The KGB Paradigm and the Failure of U.S. Intelligence July 27, 2004
By George Friedman
Two weeks ago, the Senate report on U.S. intelligence was released. This week, the 9/11 Commission report was made public. Both focused on the same theme: The U.S. intelligence community, taken as a whole, failed to function effectively before the Sept. 11 attacks. The fundamental issue is, what went wrong in the intelligence community?
In trying to think through the root cause of the Sept. 11 attacks, it seems to us, when everything else is boiled away, that there were two fundamental problems. The first was that the U.S. intelligence community was built specifically to deal with the Soviet Union and the threat posed by Soviet intelligence. The end of the Cold War should have led to a rethinking of both mission and organization. There was a bit of the former, but hardly any of the latter. Second, U.S. leaders did not understand the changes that were taking place in the Islamic world. They viewed al Qaeda as simply a new manifestation of the Arab organizations that had used terrorism in the 1970s and 1980s for limited political aims. The United States failed to realize that al Qaeda was fundamentally different. The second failure was rooted in the first failure -- indeed, it was the first failure that made the second almost inevitable.
The Central Intelligence Agency, the National Security Agency and the vast apparatus of the U.S. intelligence community were created in the late 1940s with one purpose: to combat the Soviet Union.
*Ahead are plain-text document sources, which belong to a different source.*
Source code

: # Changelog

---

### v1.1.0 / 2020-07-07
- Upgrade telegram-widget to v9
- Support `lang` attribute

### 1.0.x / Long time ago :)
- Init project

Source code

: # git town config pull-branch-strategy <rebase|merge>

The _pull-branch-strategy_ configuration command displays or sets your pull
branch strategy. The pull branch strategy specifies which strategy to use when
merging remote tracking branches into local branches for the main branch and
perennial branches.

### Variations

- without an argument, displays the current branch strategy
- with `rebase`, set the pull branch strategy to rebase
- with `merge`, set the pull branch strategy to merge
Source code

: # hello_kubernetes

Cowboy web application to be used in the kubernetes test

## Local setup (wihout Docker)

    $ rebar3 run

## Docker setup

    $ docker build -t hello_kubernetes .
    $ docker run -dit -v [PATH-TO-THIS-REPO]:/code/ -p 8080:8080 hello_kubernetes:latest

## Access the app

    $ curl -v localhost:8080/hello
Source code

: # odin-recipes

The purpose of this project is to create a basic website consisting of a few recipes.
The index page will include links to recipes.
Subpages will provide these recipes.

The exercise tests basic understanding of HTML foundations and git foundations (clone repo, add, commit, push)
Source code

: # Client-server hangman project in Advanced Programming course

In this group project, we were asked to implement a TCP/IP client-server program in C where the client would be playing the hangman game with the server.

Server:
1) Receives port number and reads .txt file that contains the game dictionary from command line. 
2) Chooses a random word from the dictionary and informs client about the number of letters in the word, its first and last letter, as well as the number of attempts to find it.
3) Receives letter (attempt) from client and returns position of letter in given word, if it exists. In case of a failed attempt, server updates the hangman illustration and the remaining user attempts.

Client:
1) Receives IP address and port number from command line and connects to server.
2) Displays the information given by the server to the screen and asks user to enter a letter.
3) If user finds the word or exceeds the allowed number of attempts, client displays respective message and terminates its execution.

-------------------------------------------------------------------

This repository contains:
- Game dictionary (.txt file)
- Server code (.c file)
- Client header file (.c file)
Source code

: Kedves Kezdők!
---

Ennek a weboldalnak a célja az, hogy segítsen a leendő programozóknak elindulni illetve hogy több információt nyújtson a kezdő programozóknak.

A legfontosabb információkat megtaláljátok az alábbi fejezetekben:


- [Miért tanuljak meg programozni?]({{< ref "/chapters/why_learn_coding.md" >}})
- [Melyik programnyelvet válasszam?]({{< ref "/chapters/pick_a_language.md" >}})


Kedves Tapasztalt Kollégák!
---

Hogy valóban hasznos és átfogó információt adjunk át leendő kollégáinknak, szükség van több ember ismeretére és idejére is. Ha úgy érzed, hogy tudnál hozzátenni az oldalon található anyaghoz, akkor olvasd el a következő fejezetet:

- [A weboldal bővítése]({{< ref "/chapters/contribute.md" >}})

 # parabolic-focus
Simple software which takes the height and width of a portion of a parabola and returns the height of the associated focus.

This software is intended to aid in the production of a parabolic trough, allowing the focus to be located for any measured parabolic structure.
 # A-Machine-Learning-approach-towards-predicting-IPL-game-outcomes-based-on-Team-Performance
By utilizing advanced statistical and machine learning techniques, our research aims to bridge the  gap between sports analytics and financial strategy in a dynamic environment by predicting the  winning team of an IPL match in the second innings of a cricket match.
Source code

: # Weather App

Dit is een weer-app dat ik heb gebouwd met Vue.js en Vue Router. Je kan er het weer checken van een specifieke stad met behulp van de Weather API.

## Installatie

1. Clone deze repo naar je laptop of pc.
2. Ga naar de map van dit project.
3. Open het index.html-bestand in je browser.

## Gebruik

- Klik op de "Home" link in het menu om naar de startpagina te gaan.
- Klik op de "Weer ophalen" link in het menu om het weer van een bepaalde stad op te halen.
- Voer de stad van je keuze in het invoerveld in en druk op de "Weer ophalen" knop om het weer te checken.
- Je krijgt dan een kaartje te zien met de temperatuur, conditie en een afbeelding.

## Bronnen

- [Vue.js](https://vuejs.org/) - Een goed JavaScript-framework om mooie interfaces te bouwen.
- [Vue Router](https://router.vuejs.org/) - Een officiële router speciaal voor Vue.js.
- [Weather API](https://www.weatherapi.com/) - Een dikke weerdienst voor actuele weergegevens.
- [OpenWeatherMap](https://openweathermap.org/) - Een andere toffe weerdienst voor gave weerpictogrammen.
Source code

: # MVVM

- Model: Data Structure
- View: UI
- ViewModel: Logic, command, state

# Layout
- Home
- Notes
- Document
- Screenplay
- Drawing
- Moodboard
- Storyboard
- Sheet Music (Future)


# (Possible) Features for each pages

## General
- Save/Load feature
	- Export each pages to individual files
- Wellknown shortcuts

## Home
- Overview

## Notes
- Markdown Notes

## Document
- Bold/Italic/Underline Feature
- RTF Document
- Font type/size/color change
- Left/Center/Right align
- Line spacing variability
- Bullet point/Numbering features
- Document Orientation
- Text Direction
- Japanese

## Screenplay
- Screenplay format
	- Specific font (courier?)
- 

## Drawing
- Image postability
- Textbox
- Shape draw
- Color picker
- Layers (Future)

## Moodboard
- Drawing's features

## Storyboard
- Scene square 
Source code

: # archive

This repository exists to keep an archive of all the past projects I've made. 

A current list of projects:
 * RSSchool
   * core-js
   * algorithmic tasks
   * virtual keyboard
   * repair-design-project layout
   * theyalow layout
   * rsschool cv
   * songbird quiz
They were constructed to contain and defeat Soviet power, and specifically to undermine the efforts of Soviet intelligence. In a very real sense, Soviet intelligence -- to which we will refer as the KGB for the sake of convenience -- was the model on which the U.S. intelligence organizations were built.
Soviet intelligence made certain fundamental assumptions about how intelligence operations should be carried out:
1. The primary purpose of Soviet intelligence was to penetrate the decision-making layers of opponent states and to transmit information to a central authority, which would use this information to formulate a picture of the opponents' capabilities and intentions and to make plans for countering them. The most important organization to penetrate -- what was called the "main adversary" -- was the intelligence organization of the United States. The single most important thing was to know what the CIA knew about the Soviet Union and how they knew it. The primary means for achieving this was to plant agents inside the CIA; the secondary means was technical intelligence. The Soviets spent an enormous amount of time and patience trying to infiltrate the CIA or subvert CIA employees. 2. The secondary purpose of the KGB was to use these agents to obscure Soviet intelligence activities and strategic intentions. The agents who were planted did not simply collect intelligence, but also were assigned to falsify intelligence being collected by the CIA and other intelligence agencies. Confusing the main adversary was a primary goal of the KGB. 3. The third purpose of the KGB was the collection of technical intelligence. This was accomplished by placing agents in key programs, such as the Manhattan Project and the computer manufacturing industry in the 1980s. The collection of technical intelligence was intended to help the Soviets understand U.S. defense capabilities, while stealing technologies useful to the Soviet military. Later, the same programs were extended to civilian technologies. 4. The fourth purpose of the KGB was influencing and controlling leaders of other countries and movements, allowing the Soviet Union to destabilize Western countries and take control of Third World countries.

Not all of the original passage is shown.